If $\left( \operatorname{secA}+\operatorname{tanA} \right)\left( \operatorname{secB}+\operatorname{tanB} \right)\left( \operatorname{secC}+\operatorname{tanC} \right)=\left( \operatorname{secA}-\operatorname{tanA} \right)\left( \operatorname{secB}-\operatorname{tanB} \right)\left( \operatorname{secC}-\operatorname{tanC} \right)$ prove that each is equal to $\pm 1$.
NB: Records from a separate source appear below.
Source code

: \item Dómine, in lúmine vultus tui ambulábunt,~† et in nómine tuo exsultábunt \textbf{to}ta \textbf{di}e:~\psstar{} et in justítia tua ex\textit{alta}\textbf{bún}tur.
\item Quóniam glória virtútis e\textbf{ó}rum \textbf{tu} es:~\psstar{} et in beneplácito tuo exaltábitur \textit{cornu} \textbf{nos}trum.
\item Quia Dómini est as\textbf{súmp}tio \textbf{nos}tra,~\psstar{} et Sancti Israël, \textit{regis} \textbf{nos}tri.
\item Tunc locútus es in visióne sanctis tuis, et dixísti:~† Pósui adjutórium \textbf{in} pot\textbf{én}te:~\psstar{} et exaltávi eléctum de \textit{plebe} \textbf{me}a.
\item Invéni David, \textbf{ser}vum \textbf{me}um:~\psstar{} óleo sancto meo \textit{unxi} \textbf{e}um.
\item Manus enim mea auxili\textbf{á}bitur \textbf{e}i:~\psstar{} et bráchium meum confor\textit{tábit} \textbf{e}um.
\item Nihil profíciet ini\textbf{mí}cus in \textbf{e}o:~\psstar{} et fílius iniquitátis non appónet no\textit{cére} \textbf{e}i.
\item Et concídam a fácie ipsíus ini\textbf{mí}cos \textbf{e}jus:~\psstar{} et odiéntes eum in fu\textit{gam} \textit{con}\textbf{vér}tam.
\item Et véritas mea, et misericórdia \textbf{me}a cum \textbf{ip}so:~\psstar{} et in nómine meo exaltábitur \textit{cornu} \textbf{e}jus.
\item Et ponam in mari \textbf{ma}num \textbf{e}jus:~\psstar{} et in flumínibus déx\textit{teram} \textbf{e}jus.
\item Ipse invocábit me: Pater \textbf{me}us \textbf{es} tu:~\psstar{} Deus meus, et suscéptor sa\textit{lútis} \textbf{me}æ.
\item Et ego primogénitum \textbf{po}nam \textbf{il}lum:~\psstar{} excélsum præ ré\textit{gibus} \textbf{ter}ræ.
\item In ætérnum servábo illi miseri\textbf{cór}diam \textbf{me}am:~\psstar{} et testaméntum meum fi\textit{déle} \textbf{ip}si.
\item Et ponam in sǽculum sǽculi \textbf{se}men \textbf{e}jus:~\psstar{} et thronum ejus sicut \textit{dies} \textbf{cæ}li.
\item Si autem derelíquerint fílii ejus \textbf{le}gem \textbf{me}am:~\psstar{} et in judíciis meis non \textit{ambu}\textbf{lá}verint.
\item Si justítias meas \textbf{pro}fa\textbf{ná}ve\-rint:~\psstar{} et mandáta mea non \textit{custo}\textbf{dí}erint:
Vedantu Content Team · Accepted Answer

Hint: Relate the identity ${{\sec }^{2}}\theta -{{\tan }^{2}}\theta =1$ with the identity ${{a}^{2}}-{{b}^{2}}=\left( a-b \right)\left( a+b \right)$ and express it as $\left( \sec \theta -\tan \theta \right)\left( \sec \theta +\tan \theta \right)=1$. Put $\theta =A,B,C$ in this expression and multiply them and hence, use the given result in the problem to prove the given statement.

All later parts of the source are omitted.